Work to complete
Once you know how many lines below hold "tests", reply with that number and add nothing.

Extracted records
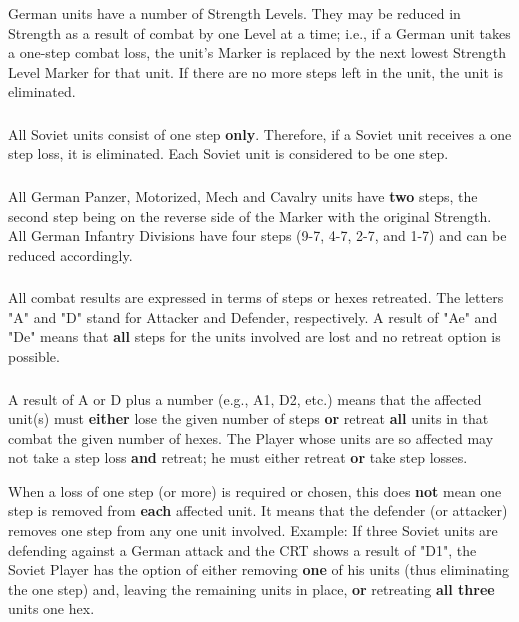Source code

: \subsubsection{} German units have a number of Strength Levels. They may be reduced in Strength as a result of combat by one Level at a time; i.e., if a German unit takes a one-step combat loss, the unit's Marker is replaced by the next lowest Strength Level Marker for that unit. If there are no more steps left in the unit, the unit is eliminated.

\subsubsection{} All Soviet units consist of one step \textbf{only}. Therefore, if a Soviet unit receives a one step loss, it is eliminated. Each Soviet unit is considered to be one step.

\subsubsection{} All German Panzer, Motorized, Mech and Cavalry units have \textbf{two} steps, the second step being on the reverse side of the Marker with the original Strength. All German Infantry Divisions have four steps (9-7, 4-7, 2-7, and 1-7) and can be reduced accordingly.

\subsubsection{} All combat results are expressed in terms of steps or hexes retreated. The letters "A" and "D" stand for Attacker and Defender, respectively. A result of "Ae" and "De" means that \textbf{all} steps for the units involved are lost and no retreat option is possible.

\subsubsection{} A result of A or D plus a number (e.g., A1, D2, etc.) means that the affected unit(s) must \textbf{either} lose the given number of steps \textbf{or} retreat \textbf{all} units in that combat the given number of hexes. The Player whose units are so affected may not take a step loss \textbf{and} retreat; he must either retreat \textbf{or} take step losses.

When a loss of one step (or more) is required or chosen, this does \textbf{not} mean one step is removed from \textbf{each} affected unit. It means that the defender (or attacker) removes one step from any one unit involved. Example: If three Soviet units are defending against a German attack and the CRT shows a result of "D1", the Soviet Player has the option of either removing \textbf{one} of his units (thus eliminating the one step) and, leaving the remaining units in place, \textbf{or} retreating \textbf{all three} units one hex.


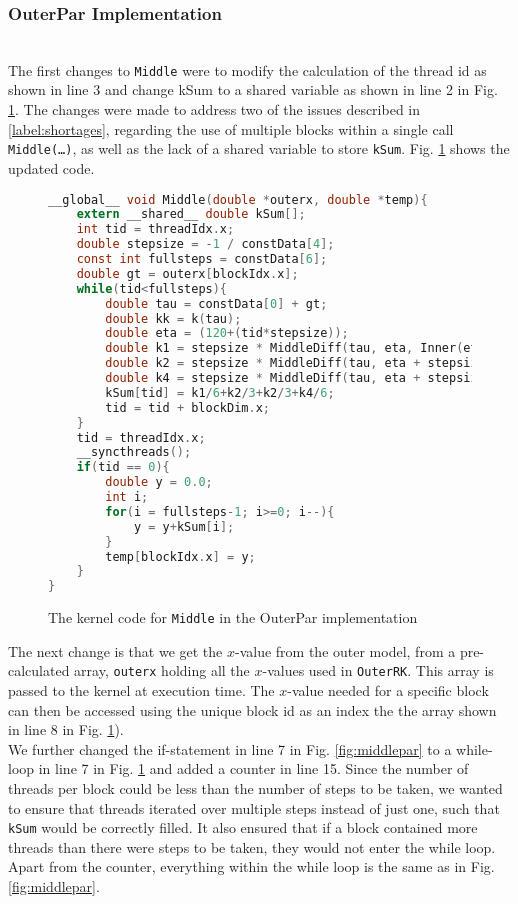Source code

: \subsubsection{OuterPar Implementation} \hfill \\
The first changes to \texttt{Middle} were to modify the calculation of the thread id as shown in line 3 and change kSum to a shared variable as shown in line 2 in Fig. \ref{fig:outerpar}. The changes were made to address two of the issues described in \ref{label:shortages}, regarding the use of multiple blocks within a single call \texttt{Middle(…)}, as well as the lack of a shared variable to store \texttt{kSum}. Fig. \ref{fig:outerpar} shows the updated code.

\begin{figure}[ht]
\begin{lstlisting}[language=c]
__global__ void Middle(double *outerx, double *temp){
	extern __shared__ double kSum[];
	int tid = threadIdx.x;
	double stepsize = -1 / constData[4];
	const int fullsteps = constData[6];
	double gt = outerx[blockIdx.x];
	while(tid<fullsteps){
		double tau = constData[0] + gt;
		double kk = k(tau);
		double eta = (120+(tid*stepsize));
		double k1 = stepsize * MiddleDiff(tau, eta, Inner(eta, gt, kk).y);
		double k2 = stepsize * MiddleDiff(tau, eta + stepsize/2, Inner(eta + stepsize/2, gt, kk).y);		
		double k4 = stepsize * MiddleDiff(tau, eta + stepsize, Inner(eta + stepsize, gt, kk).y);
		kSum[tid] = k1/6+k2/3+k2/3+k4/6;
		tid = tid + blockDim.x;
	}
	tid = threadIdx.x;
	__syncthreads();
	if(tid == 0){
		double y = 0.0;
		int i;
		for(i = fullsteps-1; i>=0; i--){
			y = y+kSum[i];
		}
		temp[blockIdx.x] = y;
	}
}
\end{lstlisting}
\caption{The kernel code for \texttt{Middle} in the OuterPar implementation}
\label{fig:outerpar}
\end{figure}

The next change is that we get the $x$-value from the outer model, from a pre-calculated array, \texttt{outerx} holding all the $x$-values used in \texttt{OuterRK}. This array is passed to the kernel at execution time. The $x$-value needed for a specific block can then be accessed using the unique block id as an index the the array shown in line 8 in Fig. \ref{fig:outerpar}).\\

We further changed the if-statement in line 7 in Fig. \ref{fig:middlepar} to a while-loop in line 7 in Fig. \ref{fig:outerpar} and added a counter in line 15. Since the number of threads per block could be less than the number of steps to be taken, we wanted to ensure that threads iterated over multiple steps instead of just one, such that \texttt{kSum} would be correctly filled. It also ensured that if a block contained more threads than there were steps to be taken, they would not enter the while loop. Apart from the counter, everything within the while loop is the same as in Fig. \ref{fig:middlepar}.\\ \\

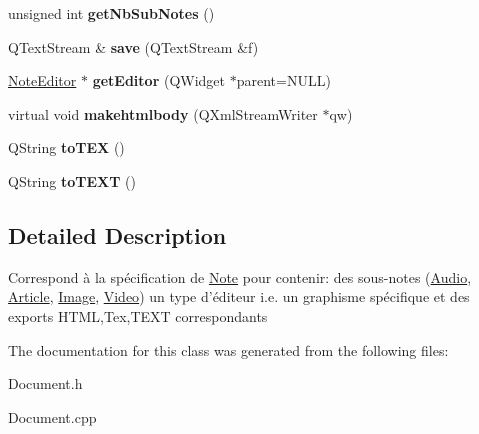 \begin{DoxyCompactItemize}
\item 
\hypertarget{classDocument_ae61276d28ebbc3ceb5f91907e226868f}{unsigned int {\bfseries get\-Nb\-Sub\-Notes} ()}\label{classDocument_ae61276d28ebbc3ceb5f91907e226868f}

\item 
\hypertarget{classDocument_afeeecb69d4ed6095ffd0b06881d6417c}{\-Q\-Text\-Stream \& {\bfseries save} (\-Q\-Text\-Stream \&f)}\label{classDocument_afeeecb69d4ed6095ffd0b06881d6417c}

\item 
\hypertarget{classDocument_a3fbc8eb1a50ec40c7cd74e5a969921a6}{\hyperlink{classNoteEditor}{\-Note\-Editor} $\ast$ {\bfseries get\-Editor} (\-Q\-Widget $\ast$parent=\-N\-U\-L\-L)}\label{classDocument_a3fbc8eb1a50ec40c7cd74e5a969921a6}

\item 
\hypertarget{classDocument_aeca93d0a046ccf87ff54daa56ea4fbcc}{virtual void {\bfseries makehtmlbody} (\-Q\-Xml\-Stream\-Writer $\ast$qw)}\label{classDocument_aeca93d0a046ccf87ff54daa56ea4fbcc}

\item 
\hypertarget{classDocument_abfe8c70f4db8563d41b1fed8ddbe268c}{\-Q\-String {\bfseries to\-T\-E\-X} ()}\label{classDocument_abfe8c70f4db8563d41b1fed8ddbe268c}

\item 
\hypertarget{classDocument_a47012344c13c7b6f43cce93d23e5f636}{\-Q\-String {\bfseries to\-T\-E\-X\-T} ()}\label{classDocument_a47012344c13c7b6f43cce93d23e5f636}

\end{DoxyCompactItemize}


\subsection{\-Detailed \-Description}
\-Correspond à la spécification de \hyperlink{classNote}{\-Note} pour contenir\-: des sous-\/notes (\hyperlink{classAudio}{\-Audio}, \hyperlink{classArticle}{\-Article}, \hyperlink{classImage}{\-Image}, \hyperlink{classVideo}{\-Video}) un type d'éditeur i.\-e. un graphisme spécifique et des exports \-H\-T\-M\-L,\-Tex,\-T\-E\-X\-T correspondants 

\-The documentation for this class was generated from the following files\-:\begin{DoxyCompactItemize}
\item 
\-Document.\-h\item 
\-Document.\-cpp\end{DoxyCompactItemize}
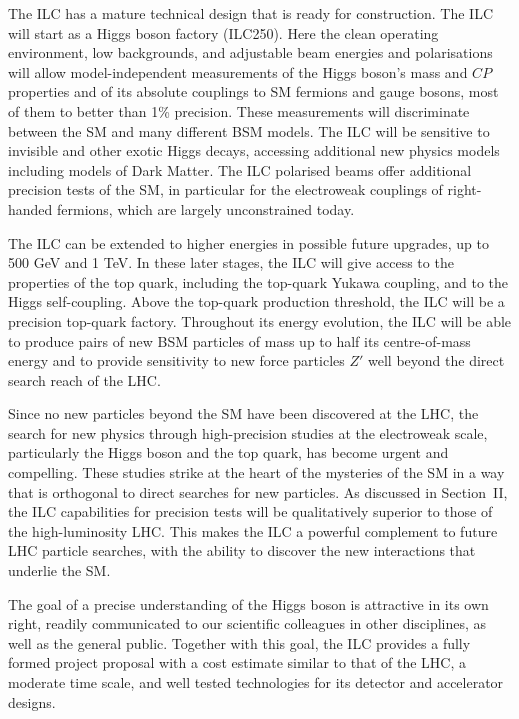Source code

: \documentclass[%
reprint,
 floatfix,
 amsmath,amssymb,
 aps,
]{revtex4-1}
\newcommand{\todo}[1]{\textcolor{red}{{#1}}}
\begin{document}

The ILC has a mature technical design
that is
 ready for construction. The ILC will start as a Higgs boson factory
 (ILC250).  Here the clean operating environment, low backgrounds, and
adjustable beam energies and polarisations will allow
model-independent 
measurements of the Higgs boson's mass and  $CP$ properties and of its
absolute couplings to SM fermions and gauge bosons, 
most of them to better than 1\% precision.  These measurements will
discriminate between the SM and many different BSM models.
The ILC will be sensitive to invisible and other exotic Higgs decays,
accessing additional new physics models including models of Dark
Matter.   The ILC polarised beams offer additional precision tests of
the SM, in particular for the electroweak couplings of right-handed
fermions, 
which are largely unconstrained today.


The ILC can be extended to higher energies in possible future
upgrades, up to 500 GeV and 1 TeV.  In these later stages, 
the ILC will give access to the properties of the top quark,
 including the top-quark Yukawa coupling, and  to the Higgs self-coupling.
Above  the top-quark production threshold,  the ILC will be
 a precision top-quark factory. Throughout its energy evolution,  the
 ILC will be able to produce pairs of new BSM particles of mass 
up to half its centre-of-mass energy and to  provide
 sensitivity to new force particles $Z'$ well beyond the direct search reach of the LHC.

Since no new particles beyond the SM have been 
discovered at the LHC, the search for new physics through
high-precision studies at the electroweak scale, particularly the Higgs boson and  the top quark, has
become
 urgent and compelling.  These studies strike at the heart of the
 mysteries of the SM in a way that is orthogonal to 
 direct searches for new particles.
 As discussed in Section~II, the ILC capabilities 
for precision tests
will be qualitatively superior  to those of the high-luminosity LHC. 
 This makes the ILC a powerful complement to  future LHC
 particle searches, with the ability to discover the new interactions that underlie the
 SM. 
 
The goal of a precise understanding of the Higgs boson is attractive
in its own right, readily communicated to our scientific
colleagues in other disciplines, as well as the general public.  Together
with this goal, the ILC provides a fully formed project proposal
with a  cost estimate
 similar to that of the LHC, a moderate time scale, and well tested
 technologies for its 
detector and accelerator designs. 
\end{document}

Response to this task
2